### Your instructions
Repeat exactly, and only, the lines below starting at the line that contains "## Requirements" and ending at the line that contains "- Set up the", inclusive of both.

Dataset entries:
-- Opening Marker --

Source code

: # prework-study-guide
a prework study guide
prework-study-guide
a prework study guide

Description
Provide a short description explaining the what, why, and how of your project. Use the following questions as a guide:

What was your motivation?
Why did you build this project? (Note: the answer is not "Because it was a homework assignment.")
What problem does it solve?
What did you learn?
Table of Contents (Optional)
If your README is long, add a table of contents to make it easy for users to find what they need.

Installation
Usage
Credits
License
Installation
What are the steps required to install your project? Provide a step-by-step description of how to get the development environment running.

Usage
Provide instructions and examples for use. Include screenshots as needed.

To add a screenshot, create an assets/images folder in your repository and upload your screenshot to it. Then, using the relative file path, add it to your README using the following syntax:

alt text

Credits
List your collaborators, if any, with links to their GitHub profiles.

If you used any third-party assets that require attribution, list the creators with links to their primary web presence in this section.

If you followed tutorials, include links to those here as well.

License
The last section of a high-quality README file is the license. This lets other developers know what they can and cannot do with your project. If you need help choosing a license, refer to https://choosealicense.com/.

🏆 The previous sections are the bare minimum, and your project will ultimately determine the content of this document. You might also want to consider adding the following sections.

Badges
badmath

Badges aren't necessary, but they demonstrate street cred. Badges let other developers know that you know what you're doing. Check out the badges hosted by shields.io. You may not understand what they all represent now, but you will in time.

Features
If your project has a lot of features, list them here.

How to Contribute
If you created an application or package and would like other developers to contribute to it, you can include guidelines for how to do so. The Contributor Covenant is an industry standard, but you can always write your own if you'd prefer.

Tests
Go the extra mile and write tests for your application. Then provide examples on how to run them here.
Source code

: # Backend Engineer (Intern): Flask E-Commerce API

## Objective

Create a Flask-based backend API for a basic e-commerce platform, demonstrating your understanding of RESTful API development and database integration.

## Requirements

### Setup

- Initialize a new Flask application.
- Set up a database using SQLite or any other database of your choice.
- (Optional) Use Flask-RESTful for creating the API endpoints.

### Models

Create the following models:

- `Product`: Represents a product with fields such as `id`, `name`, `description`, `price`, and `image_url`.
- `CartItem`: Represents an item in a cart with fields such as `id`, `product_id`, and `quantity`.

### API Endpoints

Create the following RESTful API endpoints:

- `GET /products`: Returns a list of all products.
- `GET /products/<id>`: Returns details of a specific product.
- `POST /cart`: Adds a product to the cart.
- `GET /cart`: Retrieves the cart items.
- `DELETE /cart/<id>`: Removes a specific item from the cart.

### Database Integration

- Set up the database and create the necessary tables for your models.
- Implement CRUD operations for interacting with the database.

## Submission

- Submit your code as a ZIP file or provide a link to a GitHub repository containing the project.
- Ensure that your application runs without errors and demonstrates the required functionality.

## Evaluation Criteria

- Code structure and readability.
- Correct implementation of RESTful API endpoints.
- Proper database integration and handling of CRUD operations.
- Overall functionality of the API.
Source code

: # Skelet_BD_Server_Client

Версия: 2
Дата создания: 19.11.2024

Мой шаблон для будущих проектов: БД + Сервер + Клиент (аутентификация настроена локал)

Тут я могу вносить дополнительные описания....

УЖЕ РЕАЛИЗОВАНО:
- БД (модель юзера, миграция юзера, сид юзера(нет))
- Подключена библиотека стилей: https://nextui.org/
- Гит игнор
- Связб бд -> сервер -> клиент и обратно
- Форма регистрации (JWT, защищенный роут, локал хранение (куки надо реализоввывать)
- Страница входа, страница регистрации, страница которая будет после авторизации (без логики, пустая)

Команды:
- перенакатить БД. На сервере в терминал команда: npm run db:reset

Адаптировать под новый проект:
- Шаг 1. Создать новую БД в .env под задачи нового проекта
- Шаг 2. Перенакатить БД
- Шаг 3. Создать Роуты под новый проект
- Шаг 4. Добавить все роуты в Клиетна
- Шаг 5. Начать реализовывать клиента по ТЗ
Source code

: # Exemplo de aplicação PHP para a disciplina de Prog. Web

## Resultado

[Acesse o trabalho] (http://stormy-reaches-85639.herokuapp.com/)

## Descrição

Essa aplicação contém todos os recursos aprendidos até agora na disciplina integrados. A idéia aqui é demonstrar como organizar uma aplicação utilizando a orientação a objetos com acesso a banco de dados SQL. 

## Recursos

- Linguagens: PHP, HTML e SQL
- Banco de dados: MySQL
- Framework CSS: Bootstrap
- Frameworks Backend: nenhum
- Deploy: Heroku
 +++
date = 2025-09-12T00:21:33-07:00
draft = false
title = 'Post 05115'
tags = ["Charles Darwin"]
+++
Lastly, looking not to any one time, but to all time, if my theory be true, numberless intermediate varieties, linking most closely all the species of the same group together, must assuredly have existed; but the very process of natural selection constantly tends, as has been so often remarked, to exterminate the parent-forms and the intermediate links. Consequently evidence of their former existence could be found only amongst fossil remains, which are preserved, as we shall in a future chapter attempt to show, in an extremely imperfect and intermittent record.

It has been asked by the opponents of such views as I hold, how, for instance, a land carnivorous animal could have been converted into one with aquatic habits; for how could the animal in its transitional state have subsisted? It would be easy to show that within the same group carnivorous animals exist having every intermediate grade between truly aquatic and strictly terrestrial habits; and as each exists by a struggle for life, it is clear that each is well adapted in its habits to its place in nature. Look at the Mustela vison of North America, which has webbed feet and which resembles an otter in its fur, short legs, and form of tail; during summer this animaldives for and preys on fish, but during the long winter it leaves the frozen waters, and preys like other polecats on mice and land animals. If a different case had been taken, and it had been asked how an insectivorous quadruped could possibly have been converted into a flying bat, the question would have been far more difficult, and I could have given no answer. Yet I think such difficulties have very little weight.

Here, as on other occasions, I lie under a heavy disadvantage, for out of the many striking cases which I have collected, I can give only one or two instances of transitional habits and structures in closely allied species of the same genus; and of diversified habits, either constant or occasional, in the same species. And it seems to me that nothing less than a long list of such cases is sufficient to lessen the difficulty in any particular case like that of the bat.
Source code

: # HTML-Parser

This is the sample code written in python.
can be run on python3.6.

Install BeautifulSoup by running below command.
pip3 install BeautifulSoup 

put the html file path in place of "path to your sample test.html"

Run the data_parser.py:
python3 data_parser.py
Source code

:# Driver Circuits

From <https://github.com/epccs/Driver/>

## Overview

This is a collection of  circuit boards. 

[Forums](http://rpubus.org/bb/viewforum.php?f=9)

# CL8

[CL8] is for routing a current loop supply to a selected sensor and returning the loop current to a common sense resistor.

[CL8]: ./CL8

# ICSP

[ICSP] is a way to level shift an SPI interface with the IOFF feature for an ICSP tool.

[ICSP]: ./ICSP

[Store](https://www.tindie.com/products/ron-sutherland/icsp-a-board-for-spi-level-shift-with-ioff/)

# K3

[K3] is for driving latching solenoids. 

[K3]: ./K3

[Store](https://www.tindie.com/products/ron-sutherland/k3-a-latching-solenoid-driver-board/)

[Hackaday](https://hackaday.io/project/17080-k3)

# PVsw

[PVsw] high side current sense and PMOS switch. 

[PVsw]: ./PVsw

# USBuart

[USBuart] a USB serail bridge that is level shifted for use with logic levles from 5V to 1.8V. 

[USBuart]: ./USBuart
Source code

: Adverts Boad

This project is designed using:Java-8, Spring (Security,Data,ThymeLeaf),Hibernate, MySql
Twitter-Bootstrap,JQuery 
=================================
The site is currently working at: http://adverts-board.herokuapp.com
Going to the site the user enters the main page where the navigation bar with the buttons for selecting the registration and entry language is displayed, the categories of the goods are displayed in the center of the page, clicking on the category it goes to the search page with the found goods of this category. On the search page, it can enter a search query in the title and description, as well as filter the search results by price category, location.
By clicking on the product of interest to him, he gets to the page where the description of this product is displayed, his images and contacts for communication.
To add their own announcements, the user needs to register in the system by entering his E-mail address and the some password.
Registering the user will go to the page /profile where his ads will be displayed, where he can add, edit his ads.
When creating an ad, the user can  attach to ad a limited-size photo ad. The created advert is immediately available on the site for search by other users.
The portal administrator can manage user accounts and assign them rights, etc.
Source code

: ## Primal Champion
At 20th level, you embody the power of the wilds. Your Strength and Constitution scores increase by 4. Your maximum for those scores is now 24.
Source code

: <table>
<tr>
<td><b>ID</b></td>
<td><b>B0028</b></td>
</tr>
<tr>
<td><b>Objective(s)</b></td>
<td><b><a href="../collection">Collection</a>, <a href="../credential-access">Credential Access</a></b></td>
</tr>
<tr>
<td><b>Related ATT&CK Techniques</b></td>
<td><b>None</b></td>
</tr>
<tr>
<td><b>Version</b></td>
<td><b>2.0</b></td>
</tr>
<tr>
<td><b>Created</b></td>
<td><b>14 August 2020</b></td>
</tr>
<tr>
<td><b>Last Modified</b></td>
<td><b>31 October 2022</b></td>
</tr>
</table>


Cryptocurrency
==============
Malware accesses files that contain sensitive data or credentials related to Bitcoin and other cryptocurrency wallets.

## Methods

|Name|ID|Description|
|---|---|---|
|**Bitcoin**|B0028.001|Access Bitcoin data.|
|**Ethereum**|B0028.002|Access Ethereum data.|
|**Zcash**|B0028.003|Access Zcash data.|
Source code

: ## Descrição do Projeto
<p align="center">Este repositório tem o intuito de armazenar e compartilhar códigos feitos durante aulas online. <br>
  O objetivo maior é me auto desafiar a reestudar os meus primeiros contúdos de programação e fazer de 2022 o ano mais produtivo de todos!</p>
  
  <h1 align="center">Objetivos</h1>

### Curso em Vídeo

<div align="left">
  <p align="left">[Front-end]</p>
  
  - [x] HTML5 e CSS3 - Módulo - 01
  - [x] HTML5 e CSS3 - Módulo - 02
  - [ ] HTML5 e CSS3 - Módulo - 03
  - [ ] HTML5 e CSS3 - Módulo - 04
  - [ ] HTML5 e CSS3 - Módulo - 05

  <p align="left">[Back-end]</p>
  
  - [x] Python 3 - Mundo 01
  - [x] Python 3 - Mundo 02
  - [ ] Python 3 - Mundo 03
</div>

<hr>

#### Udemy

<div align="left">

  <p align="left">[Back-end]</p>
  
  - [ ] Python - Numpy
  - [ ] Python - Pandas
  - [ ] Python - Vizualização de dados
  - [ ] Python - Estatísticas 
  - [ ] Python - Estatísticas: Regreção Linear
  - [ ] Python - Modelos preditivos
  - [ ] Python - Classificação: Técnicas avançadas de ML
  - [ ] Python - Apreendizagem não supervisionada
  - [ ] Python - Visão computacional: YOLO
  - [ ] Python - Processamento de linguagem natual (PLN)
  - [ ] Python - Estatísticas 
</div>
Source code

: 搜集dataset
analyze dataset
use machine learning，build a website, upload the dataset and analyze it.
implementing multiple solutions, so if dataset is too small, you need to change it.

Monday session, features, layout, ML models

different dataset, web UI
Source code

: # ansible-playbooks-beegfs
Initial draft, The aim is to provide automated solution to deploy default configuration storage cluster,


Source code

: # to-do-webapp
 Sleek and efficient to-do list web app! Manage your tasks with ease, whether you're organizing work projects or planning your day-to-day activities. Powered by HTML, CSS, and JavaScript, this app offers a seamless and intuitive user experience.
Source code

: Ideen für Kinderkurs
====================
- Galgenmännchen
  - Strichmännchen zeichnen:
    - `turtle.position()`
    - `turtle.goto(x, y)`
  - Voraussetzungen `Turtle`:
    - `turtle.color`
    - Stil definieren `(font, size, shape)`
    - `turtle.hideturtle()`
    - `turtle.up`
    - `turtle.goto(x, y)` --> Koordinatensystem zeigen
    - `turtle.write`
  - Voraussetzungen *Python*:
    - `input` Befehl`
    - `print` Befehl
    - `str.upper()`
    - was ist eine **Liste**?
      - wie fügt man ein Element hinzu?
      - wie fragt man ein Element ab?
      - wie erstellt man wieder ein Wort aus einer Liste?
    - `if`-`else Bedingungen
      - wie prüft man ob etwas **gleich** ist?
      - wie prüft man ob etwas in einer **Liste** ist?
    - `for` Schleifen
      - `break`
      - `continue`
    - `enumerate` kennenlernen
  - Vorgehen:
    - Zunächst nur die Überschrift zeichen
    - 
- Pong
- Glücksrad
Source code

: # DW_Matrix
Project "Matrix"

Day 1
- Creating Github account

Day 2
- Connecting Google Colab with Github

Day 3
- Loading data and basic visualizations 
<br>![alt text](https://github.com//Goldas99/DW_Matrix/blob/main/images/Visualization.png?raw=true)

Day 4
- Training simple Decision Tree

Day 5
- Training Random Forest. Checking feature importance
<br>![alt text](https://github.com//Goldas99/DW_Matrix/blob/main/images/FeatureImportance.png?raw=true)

-- Closing Marker --

### Finished task
## Requirements

### Setup

- Initialize a new Flask application.
- Set up a database using SQLite or any other database of your choice.
- (Optional) Use Flask-RESTful for creating the API endpoints.

### Models

Create the following models:

- `Product`: Represents a product with fields such as `id`, `name`, `description`, `price`, and `image_url`.
- `CartItem`: Represents an item in a cart with fields such as `id`, `product_id`, and `quantity`.

### API Endpoints

Create the following RESTful API endpoints:

- `GET /products`: Returns a list of all products.
- `GET /products/<id>`: Returns details of a specific product.
- `POST /cart`: Adds a product to the cart.
- `GET /cart`: Retrieves the cart items.
- `DELETE /cart/<id>`: Removes a specific item from the cart.

### Database Integration

- Set up the database and create the necessary tables for your models.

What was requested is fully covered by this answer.